Stored data entries
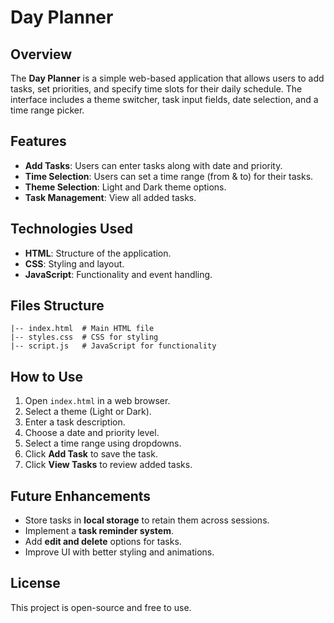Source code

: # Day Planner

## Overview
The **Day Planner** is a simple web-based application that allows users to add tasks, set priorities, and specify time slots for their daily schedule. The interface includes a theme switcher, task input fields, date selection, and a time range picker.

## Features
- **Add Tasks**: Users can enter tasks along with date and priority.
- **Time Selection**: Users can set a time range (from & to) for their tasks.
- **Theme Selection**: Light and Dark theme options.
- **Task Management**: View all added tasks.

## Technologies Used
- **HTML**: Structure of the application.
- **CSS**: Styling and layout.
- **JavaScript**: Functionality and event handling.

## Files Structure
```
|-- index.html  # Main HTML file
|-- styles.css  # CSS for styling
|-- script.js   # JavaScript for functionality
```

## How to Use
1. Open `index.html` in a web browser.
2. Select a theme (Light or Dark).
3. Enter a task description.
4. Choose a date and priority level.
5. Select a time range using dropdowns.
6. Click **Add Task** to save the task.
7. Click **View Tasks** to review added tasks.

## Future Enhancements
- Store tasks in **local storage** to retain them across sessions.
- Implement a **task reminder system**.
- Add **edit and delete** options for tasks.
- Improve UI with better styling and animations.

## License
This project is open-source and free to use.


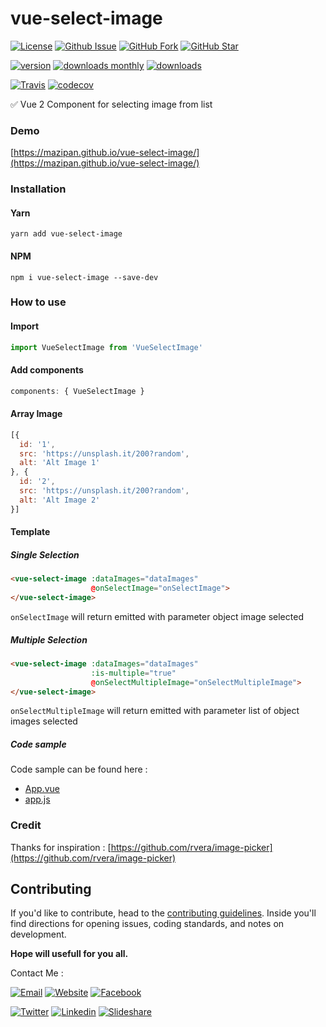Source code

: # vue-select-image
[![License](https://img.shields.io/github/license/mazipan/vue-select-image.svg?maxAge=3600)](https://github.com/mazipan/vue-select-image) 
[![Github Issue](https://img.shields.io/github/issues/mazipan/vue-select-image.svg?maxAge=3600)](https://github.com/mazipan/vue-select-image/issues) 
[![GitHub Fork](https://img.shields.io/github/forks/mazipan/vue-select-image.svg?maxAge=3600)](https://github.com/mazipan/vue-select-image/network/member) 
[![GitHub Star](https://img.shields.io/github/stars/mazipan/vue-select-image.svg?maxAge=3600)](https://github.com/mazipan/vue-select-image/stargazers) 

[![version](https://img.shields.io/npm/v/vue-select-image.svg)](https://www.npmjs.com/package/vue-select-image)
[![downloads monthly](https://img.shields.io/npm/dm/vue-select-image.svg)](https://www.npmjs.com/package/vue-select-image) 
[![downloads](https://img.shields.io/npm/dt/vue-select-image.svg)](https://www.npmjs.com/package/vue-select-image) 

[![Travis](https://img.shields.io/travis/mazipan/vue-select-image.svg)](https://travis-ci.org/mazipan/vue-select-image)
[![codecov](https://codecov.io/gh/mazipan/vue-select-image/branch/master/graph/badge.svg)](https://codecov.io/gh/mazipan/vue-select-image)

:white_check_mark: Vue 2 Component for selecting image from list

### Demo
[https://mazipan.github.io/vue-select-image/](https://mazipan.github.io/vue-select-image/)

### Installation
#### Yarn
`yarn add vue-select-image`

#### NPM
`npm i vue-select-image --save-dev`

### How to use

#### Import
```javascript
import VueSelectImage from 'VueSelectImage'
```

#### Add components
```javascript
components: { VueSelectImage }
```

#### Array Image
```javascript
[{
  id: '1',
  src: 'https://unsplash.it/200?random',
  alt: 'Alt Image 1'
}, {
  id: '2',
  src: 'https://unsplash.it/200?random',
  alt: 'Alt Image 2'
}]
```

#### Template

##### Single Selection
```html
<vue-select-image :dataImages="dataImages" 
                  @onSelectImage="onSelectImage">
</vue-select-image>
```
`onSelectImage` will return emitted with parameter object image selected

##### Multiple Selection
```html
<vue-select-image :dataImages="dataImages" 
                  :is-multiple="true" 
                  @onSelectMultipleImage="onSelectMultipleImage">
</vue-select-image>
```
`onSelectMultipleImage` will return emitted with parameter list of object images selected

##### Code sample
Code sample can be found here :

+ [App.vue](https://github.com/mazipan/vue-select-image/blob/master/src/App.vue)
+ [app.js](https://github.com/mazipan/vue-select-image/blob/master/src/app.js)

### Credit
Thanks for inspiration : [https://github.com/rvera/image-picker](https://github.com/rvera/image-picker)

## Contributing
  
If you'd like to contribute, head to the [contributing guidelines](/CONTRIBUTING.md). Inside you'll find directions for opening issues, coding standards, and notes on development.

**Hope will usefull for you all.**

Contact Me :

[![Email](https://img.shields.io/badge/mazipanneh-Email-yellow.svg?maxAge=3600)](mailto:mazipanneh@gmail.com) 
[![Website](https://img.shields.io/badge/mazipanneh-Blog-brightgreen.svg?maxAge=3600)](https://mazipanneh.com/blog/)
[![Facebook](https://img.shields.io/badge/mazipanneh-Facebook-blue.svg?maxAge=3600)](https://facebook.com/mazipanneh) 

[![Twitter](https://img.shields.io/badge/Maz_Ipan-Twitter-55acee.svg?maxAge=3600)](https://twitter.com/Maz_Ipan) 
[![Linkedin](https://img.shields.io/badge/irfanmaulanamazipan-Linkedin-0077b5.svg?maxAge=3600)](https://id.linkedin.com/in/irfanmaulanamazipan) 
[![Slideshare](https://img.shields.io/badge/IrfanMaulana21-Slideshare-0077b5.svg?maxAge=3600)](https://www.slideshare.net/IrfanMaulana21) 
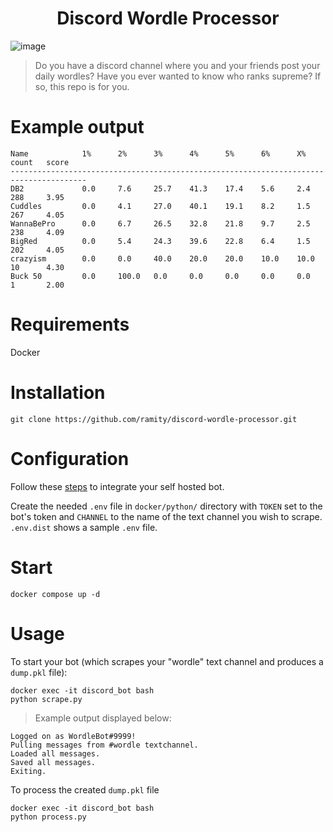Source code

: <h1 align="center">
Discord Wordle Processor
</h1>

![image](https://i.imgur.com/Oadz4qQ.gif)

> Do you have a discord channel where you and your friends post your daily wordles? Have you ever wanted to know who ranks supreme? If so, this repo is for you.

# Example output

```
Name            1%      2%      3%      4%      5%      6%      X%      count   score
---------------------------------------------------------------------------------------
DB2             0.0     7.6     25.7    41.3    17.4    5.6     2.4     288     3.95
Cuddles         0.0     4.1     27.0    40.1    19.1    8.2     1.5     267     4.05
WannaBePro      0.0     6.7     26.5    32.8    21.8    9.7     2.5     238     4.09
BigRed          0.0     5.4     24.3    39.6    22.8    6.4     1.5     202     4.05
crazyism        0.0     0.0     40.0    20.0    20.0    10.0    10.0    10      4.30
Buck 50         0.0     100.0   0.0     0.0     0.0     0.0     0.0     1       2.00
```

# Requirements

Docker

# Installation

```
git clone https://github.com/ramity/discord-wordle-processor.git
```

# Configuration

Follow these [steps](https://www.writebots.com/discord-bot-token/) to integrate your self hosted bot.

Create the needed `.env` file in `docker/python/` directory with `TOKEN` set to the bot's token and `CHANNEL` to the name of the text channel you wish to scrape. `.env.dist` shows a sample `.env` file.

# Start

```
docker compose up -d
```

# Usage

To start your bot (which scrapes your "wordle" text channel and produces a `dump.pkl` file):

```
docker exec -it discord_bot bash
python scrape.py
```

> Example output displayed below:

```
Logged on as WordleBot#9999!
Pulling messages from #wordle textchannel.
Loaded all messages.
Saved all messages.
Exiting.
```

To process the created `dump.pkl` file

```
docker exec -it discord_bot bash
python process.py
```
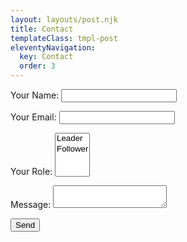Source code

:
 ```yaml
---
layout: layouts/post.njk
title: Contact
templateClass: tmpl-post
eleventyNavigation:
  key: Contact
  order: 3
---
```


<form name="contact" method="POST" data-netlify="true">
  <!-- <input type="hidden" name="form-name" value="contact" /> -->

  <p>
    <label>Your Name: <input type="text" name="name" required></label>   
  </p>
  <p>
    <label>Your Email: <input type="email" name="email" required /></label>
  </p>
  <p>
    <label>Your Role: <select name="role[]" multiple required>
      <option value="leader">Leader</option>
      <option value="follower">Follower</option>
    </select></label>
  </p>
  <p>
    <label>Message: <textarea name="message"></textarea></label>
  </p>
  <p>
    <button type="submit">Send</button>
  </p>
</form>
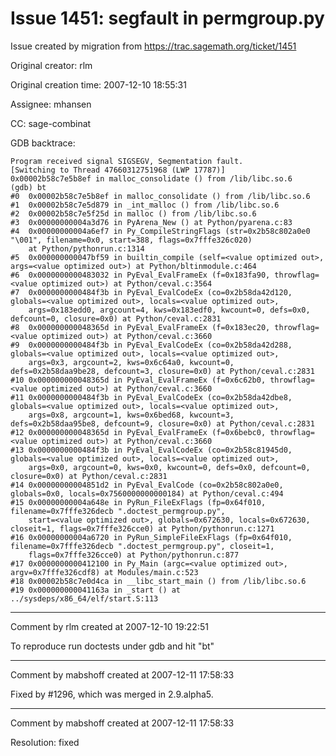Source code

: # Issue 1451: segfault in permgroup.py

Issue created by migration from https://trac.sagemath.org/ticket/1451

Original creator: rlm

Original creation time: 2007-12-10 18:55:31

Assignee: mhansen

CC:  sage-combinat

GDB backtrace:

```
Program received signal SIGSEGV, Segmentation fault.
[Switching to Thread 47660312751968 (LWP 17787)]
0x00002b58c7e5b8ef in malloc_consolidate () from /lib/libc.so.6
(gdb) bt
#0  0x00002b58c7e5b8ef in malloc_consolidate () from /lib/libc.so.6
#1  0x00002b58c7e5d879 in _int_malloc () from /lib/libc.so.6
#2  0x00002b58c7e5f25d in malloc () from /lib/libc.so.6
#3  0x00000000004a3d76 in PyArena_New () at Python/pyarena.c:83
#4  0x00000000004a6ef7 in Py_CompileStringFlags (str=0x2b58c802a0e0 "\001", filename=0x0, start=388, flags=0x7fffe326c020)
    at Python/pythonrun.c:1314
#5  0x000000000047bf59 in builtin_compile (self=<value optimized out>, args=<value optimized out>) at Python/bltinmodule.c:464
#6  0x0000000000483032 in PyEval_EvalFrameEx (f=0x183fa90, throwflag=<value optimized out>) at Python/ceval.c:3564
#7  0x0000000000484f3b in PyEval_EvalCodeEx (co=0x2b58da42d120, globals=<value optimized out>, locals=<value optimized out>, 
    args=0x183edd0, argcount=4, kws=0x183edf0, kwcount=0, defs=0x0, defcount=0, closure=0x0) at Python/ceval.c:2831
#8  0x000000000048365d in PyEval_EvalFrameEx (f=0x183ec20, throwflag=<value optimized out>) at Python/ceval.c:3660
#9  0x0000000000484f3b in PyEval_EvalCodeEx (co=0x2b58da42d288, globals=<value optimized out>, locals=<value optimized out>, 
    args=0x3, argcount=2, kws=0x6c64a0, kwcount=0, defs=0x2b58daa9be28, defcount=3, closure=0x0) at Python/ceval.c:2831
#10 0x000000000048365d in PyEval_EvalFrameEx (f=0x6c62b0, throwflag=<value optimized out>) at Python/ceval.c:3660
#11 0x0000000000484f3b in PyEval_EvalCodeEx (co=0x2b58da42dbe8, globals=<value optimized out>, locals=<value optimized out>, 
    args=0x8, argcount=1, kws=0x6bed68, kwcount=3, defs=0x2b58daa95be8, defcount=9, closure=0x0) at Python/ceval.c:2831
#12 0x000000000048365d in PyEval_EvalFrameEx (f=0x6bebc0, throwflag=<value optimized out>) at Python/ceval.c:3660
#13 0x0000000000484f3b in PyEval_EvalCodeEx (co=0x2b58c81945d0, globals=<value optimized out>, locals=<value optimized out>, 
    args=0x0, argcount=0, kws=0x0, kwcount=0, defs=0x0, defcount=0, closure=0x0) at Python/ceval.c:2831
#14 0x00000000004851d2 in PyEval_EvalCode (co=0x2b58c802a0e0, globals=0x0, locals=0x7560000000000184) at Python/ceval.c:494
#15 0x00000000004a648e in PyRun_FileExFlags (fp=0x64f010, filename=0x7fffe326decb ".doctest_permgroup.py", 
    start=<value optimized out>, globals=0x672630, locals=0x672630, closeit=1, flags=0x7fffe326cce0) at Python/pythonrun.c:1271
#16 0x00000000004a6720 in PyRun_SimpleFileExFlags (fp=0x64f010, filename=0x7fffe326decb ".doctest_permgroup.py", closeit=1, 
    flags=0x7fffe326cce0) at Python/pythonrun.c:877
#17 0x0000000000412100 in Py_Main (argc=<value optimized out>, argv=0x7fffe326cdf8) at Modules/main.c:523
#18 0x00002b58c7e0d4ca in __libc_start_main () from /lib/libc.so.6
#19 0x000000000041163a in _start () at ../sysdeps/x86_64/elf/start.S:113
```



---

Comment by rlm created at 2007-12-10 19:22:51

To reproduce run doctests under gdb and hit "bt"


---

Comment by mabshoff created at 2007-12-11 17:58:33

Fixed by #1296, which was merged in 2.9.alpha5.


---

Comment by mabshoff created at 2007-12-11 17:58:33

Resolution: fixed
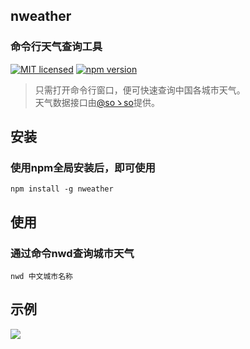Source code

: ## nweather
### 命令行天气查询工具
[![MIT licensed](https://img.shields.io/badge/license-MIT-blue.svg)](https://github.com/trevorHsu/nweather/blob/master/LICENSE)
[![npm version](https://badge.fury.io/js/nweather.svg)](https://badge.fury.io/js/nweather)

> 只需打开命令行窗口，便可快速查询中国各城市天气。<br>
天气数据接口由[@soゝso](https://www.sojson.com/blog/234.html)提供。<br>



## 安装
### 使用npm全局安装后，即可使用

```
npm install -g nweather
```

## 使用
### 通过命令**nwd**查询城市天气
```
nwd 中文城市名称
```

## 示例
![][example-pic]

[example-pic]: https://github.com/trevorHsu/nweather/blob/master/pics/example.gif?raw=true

### About this task:
Every line with "self" in it should be copied from the entries.

### Solution:
Follow these [steps](https://www.writebots.com/discord-bot-token/) to integrate your self hosted bot.
#5  0x000000000047bf59 in builtin_compile (self=<value optimized out>, args=<value optimized out>) at Python/bltinmodule.c:464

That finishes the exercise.